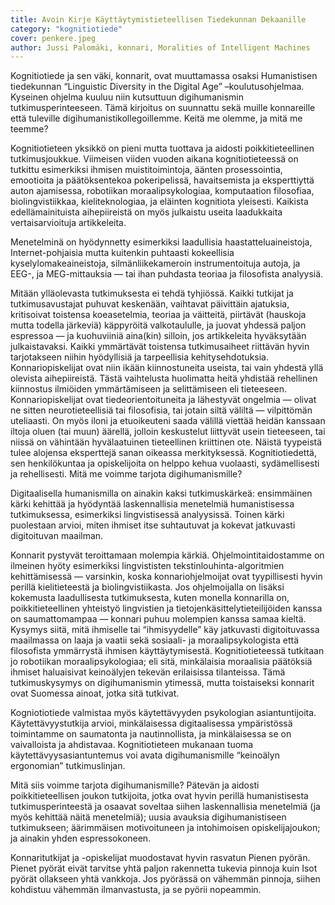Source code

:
 ```yaml
---
title: Avoin Kirje Käyttäytymistieteellisen Tiedekunnan Dekaanille
category: "kognitiotiede"
cover: penkere.jpeg
author: Jussi Palomäki, konnari, Moralities of Intelligent Machines
---
```


Kognitiotiede ja sen väki, konnarit, ovat muuttamassa osaksi Humanistisen tiedekunnan “Linguistic Diversity in the Digital Age” –koulutusohjelmaa. Kyseinen ohjelma kuuluu niin kutsuttuun digihumanismin tutkimusperinteeseen. Tämä kirjoitus on suunnattu sekä muille konnareille että tuleville digihumanistikollegoillemme.
Keitä me olemme, ja mitä me teemme?

Kognitiotieteen yksikkö on pieni mutta tuottava ja aidosti poikkitieteellinen tutkimusjoukkue. Viimeisen viiden vuoden aikana kognitiotieteessä on tutkittu esimerkiksi ihmisen muistitoimintoja, äänten prosessointia, emootioita ja päätöksentekoa pokeripelissä, havaitsemista ja eksperttiyttä auton ajamisessa, robotiikan moraalipsykologiaa, komputaation filosofiaa, biolingvistiikkaa, kieliteknologiaa, ja eläinten kognitiota yleisesti. Kaikista edellämainituista aihepiireistä on myös julkaistu useita laadukkaita vertaisarvioituja artikkeleita.

Menetelminä on hyödynnetty esimerkiksi laadullisia haastatteluaineistoja, Internet-pohjaisia mutta kuitenkin puhtaasti kokeellisia kyselylomakeaineistoja, silmänliikekameroin instrumentoituja autoja, ja EEG-, ja MEG-mittauksia — tai ihan puhdasta teoriaa ja filosofista analyysiä.

Mitään ylläolevasta tutkimuksesta ei tehdä tyhjiössä. Kaikki tutkijat ja tutkimusavustajat puhuvat keskenään, vaihtavat päivittäin ajatuksia, kritisoivat toistensa koeasetelmia, teoriaa ja väitteitä, piirtävät (hauskoja mutta todella järkeviä) käppyröitä valkotaululle, ja juovat yhdessä paljon espressoa — ja kuohuviiniä aina(kin) silloin, jos artikkeleita hyväksytään julkaistavaksi. Kaikki ymmärtävät toistensa tutkimusaiheet riittävän hyvin tarjotakseen niihin hyödyllisiä ja tarpeellisia kehitysehdotuksia.
Konnariopiskelijat ovat niin ikään kiinnostuneita useista, tai vain yhdestä yllä olevista aihepiireistä. Tästä vaihtelusta huolimatta heitä yhdistää rehellinen kiinnostus ilmiöiden ymmärtämiseen ja selittämiseen eli tieteeseen. Konnariopiskelijat ovat tiedeorientoituneita ja lähestyvät ongelmia — olivat ne sitten neurotieteellisiä tai filosofisia, tai jotain siltä väliltä — vilpittömän uteliaasti. On myös iloni ja etuoikeuteni saada välillä viettää heidän kanssaan iltoja oluen (tai muun) äärellä, jolloin keskustelut liittyvät usein tieteeseen, tai niissä on vähintään hyvälaatuinen tieteellinen kriittinen ote. Näistä tyypeistä tulee alojensa eksperttejä sanan oikeassa merkityksessä.
Kognitiotiedettä, sen henkilökuntaa ja opiskelijoita on helppo kehua vuolaasti, sydämellisesti ja rehellisesti.
Mitä me voimme tarjota digihumanismille?

Digitaalisella humanismilla on ainakin kaksi tutkimuskärkeä: ensimmäinen kärki kehittää ja hyödyntää laskennallisia menetelmiä humanistisessa tutkimuksessa, esimerkiksi lingvistisessä analyysissä. Toinen kärki puolestaan arvioi, miten ihmiset itse suhtautuvat ja kokevat jatkuvasti digitoituvan maailman.

Konnarit pystyvät teroittamaan molempia kärkiä. Ohjelmointitaidostamme on ilmeinen hyöty esimerkiksi lingvististen tekstinlouhinta-algoritmien kehittämisessä — varsinkin, koska konnariohjelmoijat ovat tyypillisesti hyvin perillä kielitieteestä ja biolingvistiikasta. Jos ohjelmoijalla on lisäksi kokemusta laadullisesta tutkimuksesta, kuten monella konnarilla on, poikkitieteellinen yhteistyö lingvistien ja tietojenkäsittelytieteilijöiden kanssa on saumattomampaa — konnari puhuu molempien kanssa samaa kieltä.
Kysymys siitä, mitä ihmiselle tai “ihmisyydelle” käy jatkuvasti digitoituvassa maailmassa on laaja ja vaatii sekä sosiaali- ja moraalipsykologista että filosofista ymmärrystä ihmisen käyttäytymisestä. Kognitiotieteessä tutkitaan jo robotiikan moraalipsykologiaa; eli sitä, minkälaisia moraalisia päätöksiä ihmiset haluaisivat keinoälyjen tekevän erilaisissa tilanteissa. Tämä tutkimuskysymys on digihumanismin ytimessä, mutta toistaiseksi konnarit ovat Suomessa ainoat, jotka sitä tutkivat.

Kogniotiotiede valmistaa myös käytettävyyden psykologian asiantuntijoita. Käytettävyystutkija arvioi, minkälaisessa digitaalisessa ympäristössä toimintamme on saumatonta ja nautinnollista, ja minkälaisessa se on vaivalloista ja ahdistavaa. Kognitiotieteen mukanaan tuoma käytettävyysasiantuntemus voi avata digihumanismille “keinoälyn ergonomian” tutkimuslinjan.

Mitä siis voimme tarjota digihumanismille? Pätevän ja aidosti poikkitieteellisen joukon tutkijoita, jotka ovat hyvin perillä humanistisesta tutkimusperinteestä ja osaavat soveltaa siihen laskennallisia menetelmiä (ja myös kehittää näitä menetelmiä); uusia avauksia digihumanistiseen tutkimukseen; äärimmäisen motivoituneen ja intohimoisen opiskelijajoukon; ja ainakin yhden espressokoneen.

Konnaritutkijat ja -opiskelijat muodostavat hyvin rasvatun Pienen pyörän. Pienet pyörät eivät tarvitse yhtä paljon rakennetta tukevia pinnoja kuin Isot pyörät ollakseen yhtä vankkoja. Jos pyörässä on vähemmän pinnoja, siihen kohdistuu vähemmän ilmanvastusta, ja se pyörii nopeammin.
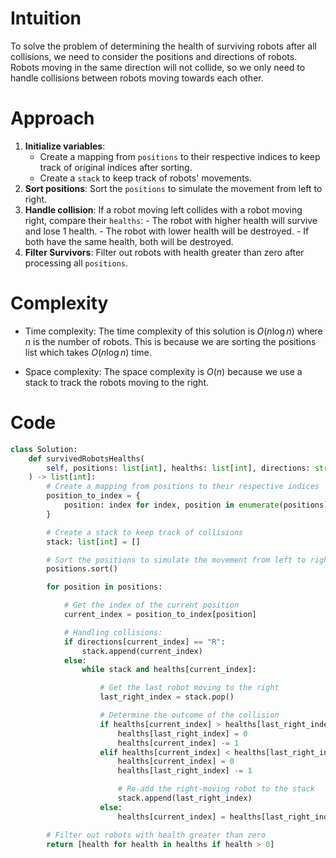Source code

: # Intuition

To solve the problem of determining the health of surviving robots after all collisions, we need to consider the positions and directions of robots. Robots moving in the same direction will not collide, so we only need to handle collisions between robots moving towards each other.

# Approach

1. **Initialize variables**:
    - Create a mapping from `positions` to their respective indices to keep track of original indices after sorting.
    - Create a `stack` to keep track of robots' movements.
2. **Sort positions**: Sort the `positions` to simulate the movement from left to right.
3. **Handle collision**: If a robot moving left collides with a robot moving right, compare their `healths`:
        - The robot with higher health will survive and lose 1 health.
        - The robot with lower health will be destroyed.
        - If both have the same health, both will be destroyed.
4. **Filter Survivors**: Filter out robots with health greater than zero after processing all `positions`.

# Complexity

- Time complexity: The time complexity of this solution is $O(n \log n)$ where $n$ is the number of robots. This is because we are sorting the positions list which takes $O(n \log n)$ time.

- Space complexity: The space complexity is $O(n)$ because we use a stack to track the robots moving to the right.

# Code

```python
class Solution:
    def survivedRobotsHealths(
        self, positions: list[int], healths: list[int], directions: str
    ) -> list[int]:
        # Create a mapping from positions to their respective indices
        position_to_index = {
            position: index for index, position in enumerate(positions)
        }

        # Create a stack to keep track of collisions
        stack: list[int] = []

        # Sort the positions to simulate the movement from left to right
        positions.sort()

        for position in positions:

            # Get the index of the current position
            current_index = position_to_index[position]

            # Handling collisions:
            if directions[current_index] == "R":
                stack.append(current_index)
            else:
                while stack and healths[current_index]:

                    # Get the last robot moving to the right
                    last_right_index = stack.pop()

                    # Determine the outcome of the collision
                    if healths[current_index] > healths[last_right_index]:
                        healths[last_right_index] = 0
                        healths[current_index] -= 1
                    elif healths[current_index] < healths[last_right_index]:
                        healths[current_index] = 0
                        healths[last_right_index] -= 1

                        # Re-add the right-moving robot to the stack
                        stack.append(last_right_index)
                    else:
                        healths[current_index] = healths[last_right_index] = 0

        # Filter out robots with health greater than zero
        return [health for health in healths if health > 0]
```
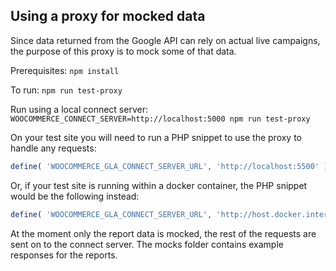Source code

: Using a proxy for mocked data
---

Since data returned from the Google API can rely on actual live campaigns, the purpose of this proxy is to mock some of that data.

Prerequisites:
`npm install`

To run:
`npm run test-proxy`

Run using a local connect server:
`WOOCOMMERCE_CONNECT_SERVER=http://localhost:5000 npm run test-proxy`

On your test site you will need to run a PHP snippet to use the proxy to handle any requests:

```php
define( 'WOOCOMMERCE_GLA_CONNECT_SERVER_URL', 'http://localhost:5500' );
```

Or, if your test site is running within a docker container, the PHP snippet would be the following instead:

```php
define( 'WOOCOMMERCE_GLA_CONNECT_SERVER_URL', 'http://host.docker.internal:5500' );
```

At the moment only the report data is mocked, the rest of the requests are sent on to the connect server. The mocks folder contains example responses for the reports.
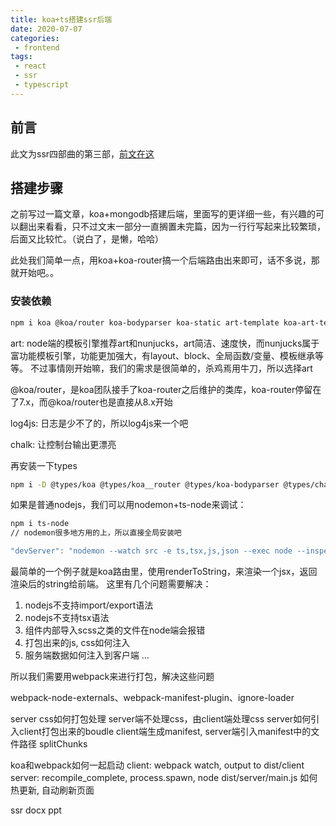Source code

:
 ```yaml
---
title: koa+ts搭建ssr后端
date: 2020-07-07
categories:
 - frontend
tags:
 - react
 - ssr
 - typescript
---
```


## 前言
此文为ssr四部曲的第三部，[前文在这]()

## 搭建步骤
之前写过一篇文章，koa+mongodb搭建后端，里面写的更详细一些，有兴趣的可以翻出来看看，只不过文末一部分一直搁置未完篇，因为一行行写起来比较繁琐，后面又比较忙。（说白了，是懒，哈哈）

此处我们简单一点，用koa+koa-router搞一个后端路由出来即可，话不多说，那就开始吧。。

### 安装依赖
``` bash
npm i koa @koa/router koa-bodyparser koa-static art-template koa-art-template log4js chalk
```
art: node端的模板引擎推荐art和nunjucks，art简洁、速度快，而nunjucks属于富功能模板引擎，功能更加强大，有layout、block、全局函数/变量、模板继承等等。
不过事情刚开始嘛，我们的需求是很简单的，杀鸡焉用牛刀，所以选择art

@koa/router，是koa团队接手了koa-router之后维护的类库，koa-router停留在了7.x，而@koa/router也是直接从8.x开始

log4js: 日志是少不了的，所以log4js来一个吧

chalk: 让控制台输出更漂亮

再安装一下types
``` bash
npm i -D @types/koa @types/koa__router @types/koa-bodyparser @types/chalk
```

如果是普通nodejs，我们可以用nodemon+ts-node来调试：
``` bash
npm i ts-node
// nodemon很多地方用的上，所以直接全局安装吧
```
``` js
"devServer": "nodemon --watch src -e ts,tsx,js,json --exec node --inspect=127.0.0.1:9229 -r ts-node/register ./src/server/app.ts",
```

最简单的一个例子就是koa路由里，使用renderToString，来渲染一个jsx，返回渲染后的string给前端。
这里有几个问题需要解决：
1. nodejs不支持import/export语法
2. nodejs不支持tsx语法
3. 组件内部导入scss之类的文件在node端会报错
4. 打包出来的js, css如何注入
5. 服务端数据如何注入到客户端
...

所以我们需要用webpack来进行打包，解决这些问题

webpack-node-externals、webpack-manifest-plugin、ignore-loader














server css如何打包处理
    server端不处理css，由client端处理css
server如何引入client打包出来的boudle
    client端生成manifest, server端引入manifest中的文件路径
splitChunks

koa和webpack如何一起启动
    client: webpack watch, output to dist/client
    server: recompile_complete, process.spawn, node dist/server/main.js
如何热更新, 自动刷新页面






ssr
docx
ppt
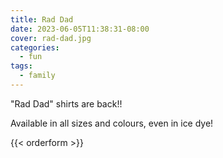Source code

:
 ```yaml
---
title: Rad Dad
date: 2023-06-05T11:38:31-08:00
cover: rad-dad.jpg
categories:
  - fun
tags:
  - family
---
```


"Rad Dad" shirts are back!!

Available in all sizes and colours, even in ice dye!

<!--more-->


{{< orderform >}}
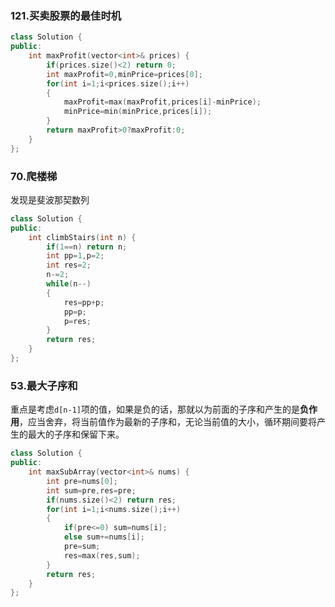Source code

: ### 121.买卖股票的最佳时机
```cpp
class Solution {
public:
    int maxProfit(vector<int>& prices) {
        if(prices.size()<2) return 0;
        int maxProfit=0,minPrice=prices[0];
        for(int i=1;i<prices.size();i++)
        {
            maxProfit=max(maxProfit,prices[i]-minPrice);
            minPrice=min(minPrice,prices[i]);
        }
        return maxProfit>0?maxProfit:0;
    }
};
```
### 70.爬楼梯
发现是斐波那契数列
```cpp
class Solution {
public:
    int climbStairs(int n) {
        if(1==n) return n;
        int pp=1,p=2;
        int res=2;
        n-=2;
        while(n--)
        {
            res=pp+p;
            pp=p;
            p=res;
        }
        return res;
    }
};
```
### 53.最大子序和
重点是考虑`d[n-1]`项的值，如果是负的话，那就以为前面的子序和产生的是**负作用**，应当舍弃，将当前值作为最新的子序和，无论当前值的大小，循环期间要将产生的最大的子序和保留下来。
```cpp
class Solution {
public:
    int maxSubArray(vector<int>& nums) {
        int pre=nums[0];
        int sum=pre,res=pre;
        if(nums.size()<2) return res;
        for(int i=1;i<nums.size();i++)
        {
            if(pre<=0) sum=nums[i];
            else sum+=nums[i];
            pre=sum;
            res=max(res,sum);
        }
        return res;
    }
};
```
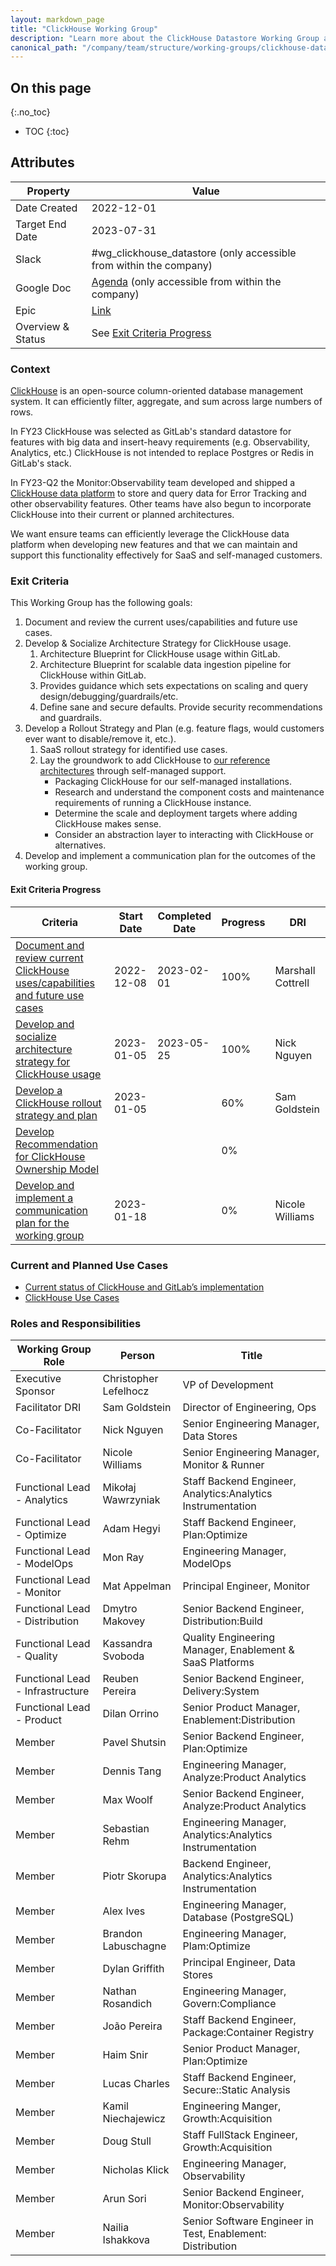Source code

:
 ```yaml
---
layout: markdown_page
title: "ClickHouse Working Group"
description: "Learn more about the ClickHouse Datastore Working Group attributes, goals, roles and responsibilities."
canonical_path: "/company/team/structure/working-groups/clickhouse-datastore/"
---
```


## On this page
{:.no_toc}

- TOC
{:toc}

## Attributes

| Property        | Value           |
|-----------------|-----------------|
| Date Created    | 2022-12-01 |
| Target End Date | 2023-07-31 |
| Slack           | #wg_clickhouse_datastore (only accessible from within the company) |
| Google Doc      | [Agenda](https://docs.google.com/document/d/1ZZ7fE7s18Yxww9wp0-lO7mFxJmwop3pWvqINCQPNubA/edit#) (only accessible from within the company) |
| Epic            | [Link](https://gitlab.com/groups/gitlab-com/-/epics/2070) |
| Overview & Status | See [Exit Criteria Progress](#exit-criteria-progress) |

### Context

[ClickHouse](https://clickhouse.com) is an open-source column-oriented database management system. It can efficiently filter, aggregate, and sum across large numbers of rows.

In FY23 ClickHouse was selected as GitLab's standard datastore for features with big data and insert-heavy requirements (e.g. Observability, Analytics, etc.)  ClickHouse is not intended to replace Postgres or Redis in GitLab's stack.

In FY23-Q2 the Monitor:Observability team developed and shipped a [ClickHouse data platform](https://gitlab.com/groups/gitlab-org/-/epics/7772) to store and query data for Error Tracking and other observability features.  Other teams have also begun to incorporate ClickHouse into their current or planned architectures.  

We want ensure teams can efficiently leverage the ClickHouse data platform when developing new features and that we can maintain and support this functionality effectively for SaaS and self-managed customers.

### Exit Criteria 

This Working Group has the following goals:

1. Document and review the current uses/capabilities and future use cases.
1. Develop & Socialize Architecture Strategy for ClickHouse usage.
    1. Architecture Blueprint for ClickHouse usage within GitLab.
    1. Architecture Blueprint for scalable data ingestion pipeline for ClickHouse within GitLab.
    1. Provides guidance which sets expectations on scaling and query design/debugging/guardrails/etc.
    1. Define sane and secure defaults. Provide security recommendations and guardrails.
1. Develop a Rollout Strategy and Plan (e.g. feature flags, would customers ever want to disable/remove it, etc.).
    1. SaaS rollout strategy for identified use cases.
    1. Lay the groundwork to add ClickHouse to [our reference architectures](https://docs.gitlab.com/ee/administration/reference_architectures) through self-managed support.
        - Packaging ClickHouse for our self-managed installations.
        - Research and understand the component costs and maintenance requirements of running a ClickHouse instance.
        - Determine the scale and deployment targets where adding ClickHouse makes sense.
        - Consider an abstraction layer to interacting with ClickHouse or alternatives.
1. Develop and implement a communication plan for the outcomes of the working group.

#### Exit Criteria Progress

| Criteria | Start Date | Completed Date | Progress | DRI |
|----------|------------|------------|------------|------------|
| [Document and review current ClickHouse uses/capabilities and future use cases](https://gitlab.com/groups/gitlab-com/-/epics/2075) | 2022-12-08 | 2023-02-01 | 100% | Marshall Cottrell |
| [Develop and socialize architecture strategy for ClickHouse usage](https://gitlab.com/groups/gitlab-com/-/epics/2076) | 2023-01-05 | 2023-05-25 | 100% | Nick Nguyen |
| [Develop a ClickHouse rollout strategy and plan](https://gitlab.com/groups/gitlab-com/-/epics/2077) | 2023-01-05 | | 60% | Sam Goldstein |
| [Develop Recommendation for ClickHouse Ownership Model](https://gitlab.com/groups/gitlab-com/-/epics/2094) | | | 0% | |
| [Develop and implement a communication plan for the working group](https://gitlab.com/groups/gitlab-com/-/epics/2078) | 2023-01-18 | | 0% | Nicole Williams |

### Current and Planned Use Cases

- [Current status of ClickHouse and GitLab’s implementation](https://gitlab.com/gitlab-com/ops-sub-department/ops-engineering-management/-/issues/205)
- [ClickHouse Use Cases](https://gitlab.com/gitlab-org/gitlab/-/issues/384184)

### Roles and Responsibilities

| Working Group Role    | Person                | Title                          |
|-----------------------|-----------------------|--------------------------------|
| Executive Sponsor     | Christopher Lefelhocz | VP of Development            |
| Facilitator DRI | Sam Goldstein | Director of Engineering, Ops |
| Co-Facilitator | Nick Nguyen | Senior Engineering Manager, Data Stores |
| Co-Facilitator | Nicole Williams | Senior Engineering Manager, Monitor & Runner |
| Functional Lead - Analytics | Mikołaj Wawrzyniak | Staff Backend Engineer, Analytics:Analytics Instrumentation |
| Functional Lead - Optimize | Adam Hegyi | Staff Backend Engineer, Plan:Optimize |
| Functional Lead - ModelOps | Mon Ray| Engineering Manager, ModelOps |
| Functional Lead - Monitor | Mat Appelman | Principal Engineer, Monitor |
| Functional Lead - Distribution | Dmytro Makovey | Senior Backend Engineer, Distribution:Build|
| Functional Lead - Quality | Kassandra Svoboda | Quality Engineering Manager, Enablement & SaaS Platforms |
| Functional Lead - Infrastructure | Reuben Pereira | Senior Backend Engineer, Delivery:System |
| Functional Lead - Product | Dilan Orrino | Senior Product Manager, Enablement:Distribution |
| Member | Pavel Shutsin | Senior Backend Engineer, Plan:Optimize |
| Member | Dennis Tang | Engineering Manager, Analyze:Product Analytics |
| Member | Max Woolf            | Senior Backend Engineer, Analyze:Product Analytics |
| Member | Sebastian Rehm | Engineering Manager, Analytics:Analytics Instrumentation  |
| Member | Piotr Skorupa   | Backend Engineer, Analytics:Analytics Instrumentation |
| Member | Alex Ives | Engineering Manager, Database (PostgreSQL) |
| Member | Brandon Labuschagne | Engineering Manager, Plam:Optimize |
| Member | Dylan Griffith | Principal Engineer, Data Stores |
| Member | Nathan Rosandich | Engineering Manager, Govern:Compliance |
| Member | João Pereira | Staff Backend Engineer, Package:Container Registry |
| Member | Haim Snir | Senior Product Manager, Plan:Optimize |
| Member | Lucas Charles | Staff Backend Engineer, Secure::Static Analysis |
| Member | Kamil Niechajewicz | Engineering Manger, Growth:Acquisition  |
| Member | Doug Stull | Staff FullStack Engineer, Growth:Acquisition  |
| Member | Nicholas Klick | Engineering Manager, Observability |
| Member | Arun Sori | Senior Backend Engineer, Monitor:Observability |
| Member | Nailia Ishakkova | Senior Software Engineer in Test, Enablement: Distribution |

════════════════

Problem details →
Say, as a single number and nothing more, how many lines of the entries contain the word "Progress".

Exercise solution →
3